REQUIREMENT:
Exactly the lines from the beginning of the listing below through the line that contains "This Github repo" should be transcribed, and pictures must stay out.

SUPPLIED RECORDS:
______

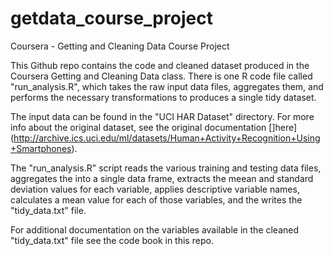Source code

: # getdata_course_project

Coursera - Getting and Cleaning Data Course Project

This Github repo contains the code and cleaned dataset produced in the Coursera Getting and Cleaning Data class. There is one R code file called "run_analysis.R", which takes the raw input data files, aggregates them, and performs the necessary transformations to produces a single tidy dataset.

The input data can be found in the "UCI HAR Dataset" directory. For more info about the original dataset, see the original documentation []here](http://archive.ics.uci.edu/ml/datasets/Human+Activity+Recognition+Using+Smartphones).

The "run_analysis.R" script reads the various training and testing data files, aggregates the into a single data frame, extracts the meean and standard deviation values for each variable, applies descriptive variable names, calculates a mean value for each of those variables, and the writes the "tidy_data.txt" file. 

For additional documentation on the variables available in the cleaned "tidy_data.txt" file see the code book in this repo.
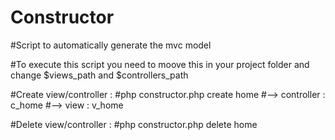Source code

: # Constructor

#Script to automatically generate the mvc model
 
#To execute this script you need to moove this in your project folder and change $views_path and $controllers_path

#Create view/controller :
  #php constructor.php create home
  #--> controller : c_home
  #--> view : v_home
  
#Delete view/controller :
   #php constructor.php delete home
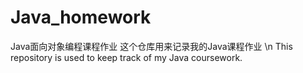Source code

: # Java_homework
Java面向对象编程课程作业
这个仓库用来记录我的Java课程作业
\n
This repository is used to keep track of my Java coursework.
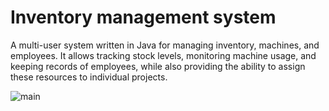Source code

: # Inventory management system
A multi-user system written in Java for managing inventory, machines, and employees. It allows tracking stock levels, monitoring machine usage, and keeping records of employees, while also providing the ability to assign these resources to individual projects.

![main](https://github.com/user-attachments/assets/dd2e573b-af6c-4da7-9bc5-b48ec2f2df1b)
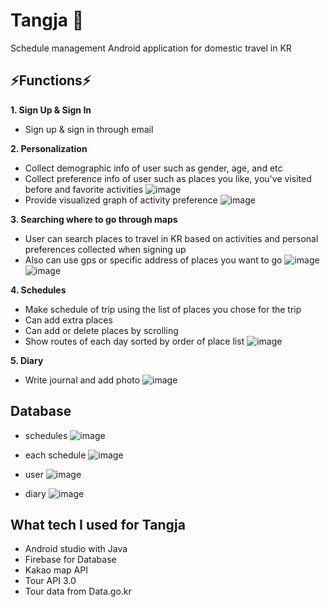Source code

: # Tangja :gem:
Schedule management Android application for domestic travel in KR

## :zap:Functions:zap:

**1. Sign Up & Sign In**
- Sign up & sign in through email

**2. Personalization**
- Collect demographic info of user such as gender, age, and etc
- Collect preference info of user such as places you like, you've visited before and favorite activities
![image](https://user-images.githubusercontent.com/48541779/73227918-74590380-41b8-11ea-89e7-0b336af3cc10.png)
- Provide visualized graph of activity preference
![image](https://user-images.githubusercontent.com/48541779/73228606-76bc5d00-41ba-11ea-8b3f-6e8de995b735.png)

**3. Searching where to go through maps**
- User can search places to travel in KR based on activities and personal preferences collected when signing up
- Also can use gps or specific address of places you want to go
![image](https://user-images.githubusercontent.com/48541779/73228655-9f445700-41ba-11ea-8dbf-86b5ed754677.png)
![image](https://user-images.githubusercontent.com/48541779/73228669-ae2b0980-41ba-11ea-85be-7fb63fab712b.png)


**4. Schedules**
- Make schedule of trip using the list of places you chose for the trip
- Can add extra places
- Can add or delete places by scrolling
- Show routes of each day sorted by order of place list
![image](https://user-images.githubusercontent.com/48541779/73228790-1679eb00-41bb-11ea-9a73-78855a50389b.png)

**5. Diary**
- Write journal and add photo
![image](https://user-images.githubusercontent.com/48541779/73228911-4923e380-41bb-11ea-93d3-8504ddc9c177.png)

## Database
- schedules
![image](https://user-images.githubusercontent.com/48541779/73229061-cbaca300-41bb-11ea-99ed-feb2d7c902aa.png)

- each schedule
![image](https://user-images.githubusercontent.com/48541779/73229074-dc5d1900-41bb-11ea-91fb-4fc954c59c08.png)

- user
![image](https://user-images.githubusercontent.com/48541779/73229090-ee3ebc00-41bb-11ea-807d-9263d856d871.png)

- diary
![image](https://user-images.githubusercontent.com/48541779/73229112-fac31480-41bb-11ea-9aae-e419084b4f93.png)


## What tech I used for Tangja
- Android studio with Java
- Firebase for Database
- Kakao map API
- Tour API 3.0
- Tour data from Data.go.kr
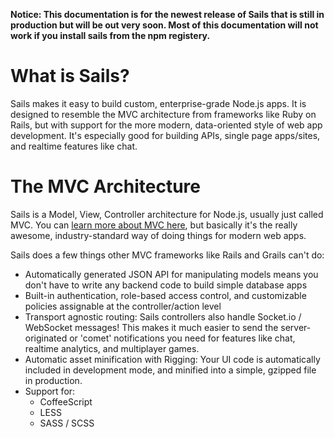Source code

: **Notice: This documentation is for the newest release of Sails that is still in production but will
be out very soon. Most of this documentation will not work if you install sails from the npm
registery.**

# What is Sails?
Sails makes it easy to build custom, enterprise-grade Node.js apps. It is designed to resemble the MVC architecture from frameworks like Ruby on Rails, but with support for the more modern, data-oriented style of web app development.  It's especially good for building APIs, single page apps/sites, and realtime features like chat.

# The MVC Architecture
Sails is a Model, View, Controller architecture for Node.js, usually just called MVC. You can <a href="http://guides.rubyonrails.org/getting_started.html#the-mvc-architecture">learn more about MVC here</a>, but basically it's the really awesome, industry-standard way of doing things for modern web apps.

Sails does a few things other MVC frameworks like Rails and Grails can't do:

  + Automatically generated JSON API for manipulating models means you don't have to write any backend code to build simple database apps
  + Built-in authentication, role-based access control, and customizable policies assignable at the controller/action level
  + Transport agnostic routing: Sails controllers also handle Socket.io / WebSocket messages!  This makes it much easier to send the server-originated or 'comet' notifications you need for features like chat, realtime analytics, and multiplayer games.
  + Automatic asset minification with Rigging: Your UI code is automatically included in development mode, and minified into a simple, gzipped file in production.
  + Support for:
    + CoffeeScript
    + LESS
    + SASS / SCSS 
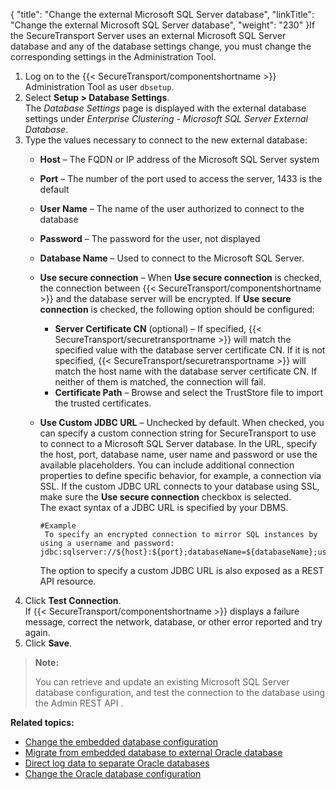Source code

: {
    "title": "Change the external Microsoft SQL Server database",
    "linkTitle": "Change the external Microsoft SQL Server database",
    "weight": "230"
}If the SecureTransport Server uses an external Microsoft SQL Server database and any of the database settings
change, you must change the corresponding settings in the Administration Tool.

1.  Log on to the {{< SecureTransport/componentshortname >}} Administration Tool as user `dbsetup`.
2.  Select **Setup > Database Settings**.  
    The *Database Settings* page is displayed with the external database settings under *Enterprise Clustering - Microsoft SQL Server External Database*.
3.  Type the values necessary to connect to the new external database:
    -   **Host** – The FQDN or IP address of the Microsoft SQL Server system

    -   **Port** – The number of the port used to access the server, 1433 is the default

    -   **User Name** – The name of the user authorized to connect to the database

    -   **Password** – The password for the user, not displayed

    -   **Database Name** – Used to connect to the Microsoft SQL Server.

    -   **Use secure connection** – When **Use secure connection** is checked, the connection between {{< SecureTransport/componentshortname >}} and the database server will be encrypted. If **Use secure connection** is checked, the following option should be configured:
        -   **Server Certificate CN** (optional) – If specified, {{< SecureTransport/securetransportname >}} will match the specified value with the database server certificate CN. If it is not specified, {{< SecureTransport/securetransportname >}} will match the host name with the database server certificate CN. If neither of them is matched, the connection will fail.
        -   **Certificate Path** – Browse and select the TrustStore file to import the trusted certificates.

    -   **Use Custom JDBC URL** – Unchecked by default. When checked, you can specify a custom connection string for SecureTransport to use to connect to a Microsoft SQL Server database. In the URL, specify the host, port, database name, user name and password or use the available placeholders. You can include additional connection properties to define specific behavior, for example, a connection via SSL. If the custom JDBC URL connects to your database using SSL, make sure the **Use secure connection** checkbox is selected.  
        The exact syntax of a JDBC URL is specified by your DBMS.  

            #Example
             To specify an encrypted connection to mirror SQL instances by using a username and password:
            jdbc:sqlserver://${host}:${port};databaseName=${databaseName};user=${user};password=${password};encrypt=${encrypt};trustStore=${trustStorePath};trustStorePassword=${trustStorePassword};hostNameInCertificate=${hostNameInCertificate};failoverPartner=${failoverHost};

        The option to specify a custom JDBC URL is also exposed as a REST API resource.
4.  Click **Test Connection**.  
    If {{< SecureTransport/componentshortname >}} displays a failure message, correct the network, database, or other error reported and try again.
5.  Click **Save**.

> **Note:**
>
> You can retrieve and update an existing Microsoft SQL Server database configuration, and test the connection to the database using the Admin REST API .

**Related topics:**

-   <a href="../t_st_mysql" class="MCXref xref">Change the embedded database configuration</a>
-   <a href="../t_st_database" class="MCXref xref">Migrate from embedded database to external Oracle database</a>
-   <a href="../t_st_separate_databases" class="MCXref xref">Direct log data to separate Oracle databases</a>
-   <a href="../t_st_oracle" class="MCXref xref">Change the Oracle database configuration</a>
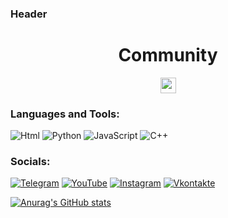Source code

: ### Header
<h1 align=center><b>Community</b></h1>
<div align=center>
<a href="https://discord.gg/jZZWHKDHam"><img src="https://img.shields.io/badge/discord-blue.svg?&style=for-the-badge&logo=discord&logoColor=white" height=25></a>
</div>
  
### Languages and Tools:
![Html](https://img.shields.io/badge/-html-090909?style=for-the-badge&logo=html&logoColor=47C5FB)
![Python](https://img.shields.io/badge/-Python-090909?style=for-the-badge&logo=python&logoColor=097CDB)
![JavaScript](https://img.shields.io/badge/-JavaScript-090909?style=for-the-badge&logo=JavaScript&logoColor=E9D54D)
![C++](https://img.shields.io/badge/-C++-090909?style=for-the-badge&logo=C%2b%2b&logoColor=6296CC)

### Socials:
[![Telegram](https://img.shields.io/badge/-Telegram-090909?style=for-the-badge&logo=telegram&logoColor=27A0D9)](https://t.me/x21software)
[![YouTube](https://img.shields.io/badge/-YouTube-090909?style=for-the-badge&logo=YouTube&logoColor=FF0000)](https://www.youtube.com/channel/UCIzG8amXsppsYx6UwCiOTKg)
[![Instagram](https://img.shields.io/badge/-Instagram-090909?style=for-the-badge&logo=instagram&logoColor=B4068E)](https://www.instagram.com/myr_kuch21)
[![Vkontakte](https://img.shields.io/badge/-Vkontakte-090909?style=for-the-badge&logo=Vk&logoColor=4F7DB3)](https://vk.com/myrchuk21)

[![Anurag's GitHub stats](https://github-readme-stats.vercel.app/api?username=Myrchuk21)](https://github.com/anuraghazra/github-readme-stats)
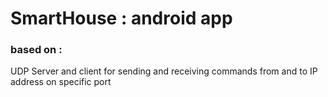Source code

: # SmartHouse : android app
### based on : 
UDP Server and client for sending and receiving commands from and to IP address on specific port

______

RESULT OF THE TASK:
Source code

: # getdata_course_project

Coursera - Getting and Cleaning Data Course Project

This Github repo contains the code and cleaned dataset produced in the Coursera Getting and Cleaning Data class. There is one R code file called "run_analysis.R", which takes the raw input data files, aggregates them, and performs the necessary transformations to produces a single tidy dataset.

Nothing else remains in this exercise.